--- START ---

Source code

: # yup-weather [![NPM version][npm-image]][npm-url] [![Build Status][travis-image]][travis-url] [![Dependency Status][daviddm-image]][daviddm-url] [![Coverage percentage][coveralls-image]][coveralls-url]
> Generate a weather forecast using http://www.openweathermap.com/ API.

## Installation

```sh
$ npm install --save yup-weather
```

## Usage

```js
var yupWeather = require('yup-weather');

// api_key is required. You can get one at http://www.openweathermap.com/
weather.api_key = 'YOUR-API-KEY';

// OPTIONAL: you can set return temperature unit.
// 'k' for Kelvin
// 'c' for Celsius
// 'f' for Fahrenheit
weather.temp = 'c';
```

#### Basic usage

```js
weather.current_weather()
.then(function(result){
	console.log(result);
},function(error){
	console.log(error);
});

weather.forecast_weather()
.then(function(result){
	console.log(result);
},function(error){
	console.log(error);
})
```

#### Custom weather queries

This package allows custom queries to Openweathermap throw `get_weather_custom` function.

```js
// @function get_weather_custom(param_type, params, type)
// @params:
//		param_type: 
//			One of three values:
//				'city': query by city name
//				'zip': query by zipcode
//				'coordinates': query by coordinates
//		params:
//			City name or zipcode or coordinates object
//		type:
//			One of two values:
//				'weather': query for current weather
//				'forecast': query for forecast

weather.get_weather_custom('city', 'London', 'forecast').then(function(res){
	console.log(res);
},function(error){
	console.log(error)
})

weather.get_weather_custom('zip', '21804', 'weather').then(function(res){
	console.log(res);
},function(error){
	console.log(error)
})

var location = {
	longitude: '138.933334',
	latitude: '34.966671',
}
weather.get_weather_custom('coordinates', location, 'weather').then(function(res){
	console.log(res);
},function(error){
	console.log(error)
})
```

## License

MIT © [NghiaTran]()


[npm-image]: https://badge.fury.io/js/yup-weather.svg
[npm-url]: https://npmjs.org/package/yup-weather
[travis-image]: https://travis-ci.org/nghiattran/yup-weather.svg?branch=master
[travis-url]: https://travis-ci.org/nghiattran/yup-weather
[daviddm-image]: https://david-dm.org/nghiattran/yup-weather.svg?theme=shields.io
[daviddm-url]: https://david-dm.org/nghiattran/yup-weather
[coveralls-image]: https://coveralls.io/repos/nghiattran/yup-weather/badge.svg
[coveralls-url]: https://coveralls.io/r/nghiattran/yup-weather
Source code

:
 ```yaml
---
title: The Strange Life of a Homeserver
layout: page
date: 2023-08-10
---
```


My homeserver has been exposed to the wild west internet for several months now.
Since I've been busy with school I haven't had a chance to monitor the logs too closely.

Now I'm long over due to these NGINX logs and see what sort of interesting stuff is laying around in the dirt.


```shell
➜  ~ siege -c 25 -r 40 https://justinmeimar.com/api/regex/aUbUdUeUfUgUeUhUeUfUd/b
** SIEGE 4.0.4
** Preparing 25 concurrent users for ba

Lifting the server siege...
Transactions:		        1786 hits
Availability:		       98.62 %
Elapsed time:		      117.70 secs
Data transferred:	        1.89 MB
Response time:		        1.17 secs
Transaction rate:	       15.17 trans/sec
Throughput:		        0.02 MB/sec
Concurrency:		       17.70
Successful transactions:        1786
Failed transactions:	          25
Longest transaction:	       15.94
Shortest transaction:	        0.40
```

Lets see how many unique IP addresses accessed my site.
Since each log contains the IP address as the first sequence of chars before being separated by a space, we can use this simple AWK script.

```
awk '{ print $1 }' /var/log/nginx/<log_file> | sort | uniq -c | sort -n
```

--- END ---

> [About this task]
Would you reproduce the full listing without changing a single word?

> [Exercise solution]
Source code

: # yup-weather [![NPM version][npm-image]][npm-url] [![Build Status][travis-image]][travis-url] [![Dependency Status][daviddm-image]][daviddm-url] [![Coverage percentage][coveralls-image]][coveralls-url]
> Generate a weather forecast using http://www.openweathermap.com/ API.

## Installation

```sh
$ npm install --save yup-weather
```

## Usage

```js
var yupWeather = require('yup-weather');

// api_key is required. You can get one at http://www.openweathermap.com/
weather.api_key = 'YOUR-API-KEY';

// OPTIONAL: you can set return temperature unit.
// 'k' for Kelvin
// 'c' for Celsius
// 'f' for Fahrenheit
weather.temp = 'c';
```

#### Basic usage

```js
weather.current_weather()
.then(function(result){
	console.log(result);
},function(error){
	console.log(error);
});

weather.forecast_weather()
.then(function(result){
	console.log(result);
},function(error){
	console.log(error);
})
```

#### Custom weather queries

This package allows custom queries to Openweathermap throw `get_weather_custom` function.

```js
// @function get_weather_custom(param_type, params, type)
// @params:
//		param_type: 
//			One of three values:
//				'city': query by city name
//				'zip': query by zipcode
//				'coordinates': query by coordinates
//		params:
//			City name or zipcode or coordinates object
//		type:
//			One of two values:
//				'weather': query for current weather
//				'forecast': query for forecast

weather.get_weather_custom('city', 'London', 'forecast').then(function(res){
	console.log(res);
},function(error){
	console.log(error)
})

weather.get_weather_custom('zip', '21804', 'weather').then(function(res){
	console.log(res);
},function(error){
	console.log(error)
})

var location = {
	longitude: '138.933334',
	latitude: '34.966671',
}
weather.get_weather_custom('coordinates', location, 'weather').then(function(res){
	console.log(res);
},function(error){
	console.log(error)
})
```

## License

MIT © [NghiaTran]()


[npm-image]: https://badge.fury.io/js/yup-weather.svg
[npm-url]: https://npmjs.org/package/yup-weather
[travis-image]: https://travis-ci.org/nghiattran/yup-weather.svg?branch=master
[travis-url]: https://travis-ci.org/nghiattran/yup-weather
[daviddm-image]: https://david-dm.org/nghiattran/yup-weather.svg?theme=shields.io
[daviddm-url]: https://david-dm.org/nghiattran/yup-weather
[coveralls-image]: https://coveralls.io/repos/nghiattran/yup-weather/badge.svg
[coveralls-url]: https://coveralls.io/r/nghiattran/yup-weather
Source code

:
 ```yaml
---
title: The Strange Life of a Homeserver
layout: page
date: 2023-08-10
---
```


My homeserver has been exposed to the wild west internet for several months now.
Since I've been busy with school I haven't had a chance to monitor the logs too closely.

Now I'm long over due to these NGINX logs and see what sort of interesting stuff is laying around in the dirt.


```shell
➜  ~ siege -c 25 -r 40 https://justinmeimar.com/api/regex/aUbUdUeUfUgUeUhUeUfUd/b
** SIEGE 4.0.4
** Preparing 25 concurrent users for ba

Lifting the server siege...
Transactions:		        1786 hits
Availability:		       98.62 %
Elapsed time:		      117.70 secs
Data transferred:	        1.89 MB
Response time:		        1.17 secs
Transaction rate:	       15.17 trans/sec
Throughput:		        0.02 MB/sec
Concurrency:		       17.70
Successful transactions:        1786
Failed transactions:	          25
Longest transaction:	       15.94
Shortest transaction:	        0.40
```

Lets see how many unique IP addresses accessed my site.
Since each log contains the IP address as the first sequence of chars before being separated by a space, we can use this simple AWK script.

```
awk '{ print $1 }' /var/log/nginx/<log_file> | sort | uniq -c | sort -n
```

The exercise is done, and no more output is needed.